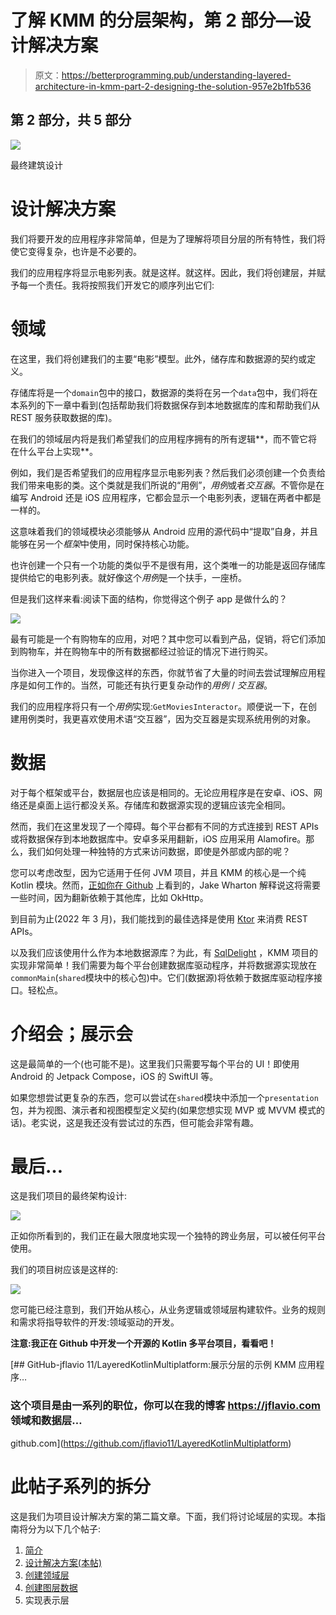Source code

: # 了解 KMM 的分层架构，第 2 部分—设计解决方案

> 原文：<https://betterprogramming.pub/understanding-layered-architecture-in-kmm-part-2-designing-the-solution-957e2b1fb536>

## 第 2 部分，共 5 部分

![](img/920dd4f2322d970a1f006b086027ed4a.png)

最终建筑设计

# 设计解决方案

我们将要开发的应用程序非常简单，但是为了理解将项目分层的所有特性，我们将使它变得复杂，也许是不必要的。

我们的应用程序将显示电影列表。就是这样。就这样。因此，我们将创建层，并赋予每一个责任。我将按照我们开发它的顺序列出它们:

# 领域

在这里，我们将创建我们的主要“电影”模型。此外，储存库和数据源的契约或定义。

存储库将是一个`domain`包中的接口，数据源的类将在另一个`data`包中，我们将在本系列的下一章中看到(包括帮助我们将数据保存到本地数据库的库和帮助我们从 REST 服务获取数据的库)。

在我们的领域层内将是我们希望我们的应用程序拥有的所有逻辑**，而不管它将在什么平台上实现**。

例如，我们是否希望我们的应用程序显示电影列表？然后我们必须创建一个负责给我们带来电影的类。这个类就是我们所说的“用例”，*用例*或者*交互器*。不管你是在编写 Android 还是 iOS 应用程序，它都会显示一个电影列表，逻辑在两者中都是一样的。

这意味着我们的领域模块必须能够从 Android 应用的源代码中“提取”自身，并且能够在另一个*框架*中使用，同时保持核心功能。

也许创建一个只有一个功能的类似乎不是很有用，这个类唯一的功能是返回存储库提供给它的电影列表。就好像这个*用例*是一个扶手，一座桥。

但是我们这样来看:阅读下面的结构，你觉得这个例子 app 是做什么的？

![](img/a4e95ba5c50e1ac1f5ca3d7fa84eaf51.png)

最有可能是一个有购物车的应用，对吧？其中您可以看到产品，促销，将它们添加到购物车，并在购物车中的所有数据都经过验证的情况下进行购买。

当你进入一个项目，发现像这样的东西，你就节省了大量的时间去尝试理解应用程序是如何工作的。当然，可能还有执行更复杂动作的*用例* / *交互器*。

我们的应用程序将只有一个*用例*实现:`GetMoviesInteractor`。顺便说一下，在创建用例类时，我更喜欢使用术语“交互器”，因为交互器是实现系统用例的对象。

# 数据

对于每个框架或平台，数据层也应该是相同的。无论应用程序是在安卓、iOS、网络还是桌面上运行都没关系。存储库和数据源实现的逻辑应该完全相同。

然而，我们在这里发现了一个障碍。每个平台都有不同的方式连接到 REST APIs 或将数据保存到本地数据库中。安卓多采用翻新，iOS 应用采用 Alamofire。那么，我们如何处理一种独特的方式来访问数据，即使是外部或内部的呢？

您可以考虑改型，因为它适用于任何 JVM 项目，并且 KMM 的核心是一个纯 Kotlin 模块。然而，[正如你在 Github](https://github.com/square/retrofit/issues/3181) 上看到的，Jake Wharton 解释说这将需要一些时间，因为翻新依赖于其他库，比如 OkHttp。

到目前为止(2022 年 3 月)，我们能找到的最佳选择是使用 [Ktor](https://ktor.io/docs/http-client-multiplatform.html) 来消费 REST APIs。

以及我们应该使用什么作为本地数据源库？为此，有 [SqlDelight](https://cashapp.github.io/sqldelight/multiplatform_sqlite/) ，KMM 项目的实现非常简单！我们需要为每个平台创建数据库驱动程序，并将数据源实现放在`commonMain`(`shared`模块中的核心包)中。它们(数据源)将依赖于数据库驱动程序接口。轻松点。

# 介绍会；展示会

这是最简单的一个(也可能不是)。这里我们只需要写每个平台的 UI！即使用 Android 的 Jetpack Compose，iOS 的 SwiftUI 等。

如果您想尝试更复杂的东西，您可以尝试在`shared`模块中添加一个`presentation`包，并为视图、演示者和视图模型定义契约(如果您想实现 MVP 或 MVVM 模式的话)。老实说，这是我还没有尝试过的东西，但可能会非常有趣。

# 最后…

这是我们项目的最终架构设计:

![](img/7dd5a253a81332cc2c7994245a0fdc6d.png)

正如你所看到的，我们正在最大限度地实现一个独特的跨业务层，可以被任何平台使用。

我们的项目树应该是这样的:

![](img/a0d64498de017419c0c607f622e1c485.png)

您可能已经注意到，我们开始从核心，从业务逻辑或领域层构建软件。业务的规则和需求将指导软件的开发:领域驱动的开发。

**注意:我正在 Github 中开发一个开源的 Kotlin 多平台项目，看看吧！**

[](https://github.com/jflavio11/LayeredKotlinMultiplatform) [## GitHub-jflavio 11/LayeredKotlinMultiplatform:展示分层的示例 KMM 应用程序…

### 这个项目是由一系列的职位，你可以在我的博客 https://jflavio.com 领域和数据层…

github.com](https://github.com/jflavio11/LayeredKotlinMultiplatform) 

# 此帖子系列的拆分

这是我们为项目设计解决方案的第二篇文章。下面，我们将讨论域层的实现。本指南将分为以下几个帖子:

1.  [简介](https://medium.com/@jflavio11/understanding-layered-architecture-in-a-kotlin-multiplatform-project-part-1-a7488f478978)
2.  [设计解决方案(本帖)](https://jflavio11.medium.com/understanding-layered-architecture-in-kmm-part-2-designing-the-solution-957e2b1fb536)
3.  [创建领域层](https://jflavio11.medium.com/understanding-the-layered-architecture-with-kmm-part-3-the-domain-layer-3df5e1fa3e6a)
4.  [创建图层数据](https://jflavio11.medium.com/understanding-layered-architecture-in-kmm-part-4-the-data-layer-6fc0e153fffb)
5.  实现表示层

• • • • •

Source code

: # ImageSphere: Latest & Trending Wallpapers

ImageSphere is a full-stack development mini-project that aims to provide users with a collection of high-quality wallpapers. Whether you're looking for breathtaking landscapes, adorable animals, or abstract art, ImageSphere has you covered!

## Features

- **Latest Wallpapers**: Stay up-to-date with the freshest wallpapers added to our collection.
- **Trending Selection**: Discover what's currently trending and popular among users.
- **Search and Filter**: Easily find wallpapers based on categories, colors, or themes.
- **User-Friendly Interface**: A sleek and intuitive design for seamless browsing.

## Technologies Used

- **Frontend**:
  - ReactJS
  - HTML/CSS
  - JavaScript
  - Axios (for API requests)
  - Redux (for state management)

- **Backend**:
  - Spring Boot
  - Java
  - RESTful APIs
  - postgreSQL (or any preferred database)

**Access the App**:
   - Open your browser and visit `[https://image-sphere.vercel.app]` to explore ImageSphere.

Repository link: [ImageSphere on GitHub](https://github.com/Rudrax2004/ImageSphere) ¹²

• • • • •

◆ **Task details**
Taking the entries above, print exactly the lines starting at the line with "ImageSphere is a" and ending at the line with "## Features", both included.

◆ **Answer to the exercise**
ImageSphere is a full-stack development mini-project that aims to provide users with a collection of high-quality wallpapers. Whether you're looking for breathtaking landscapes, adorable animals, or abstract art, ImageSphere has you covered!

## Features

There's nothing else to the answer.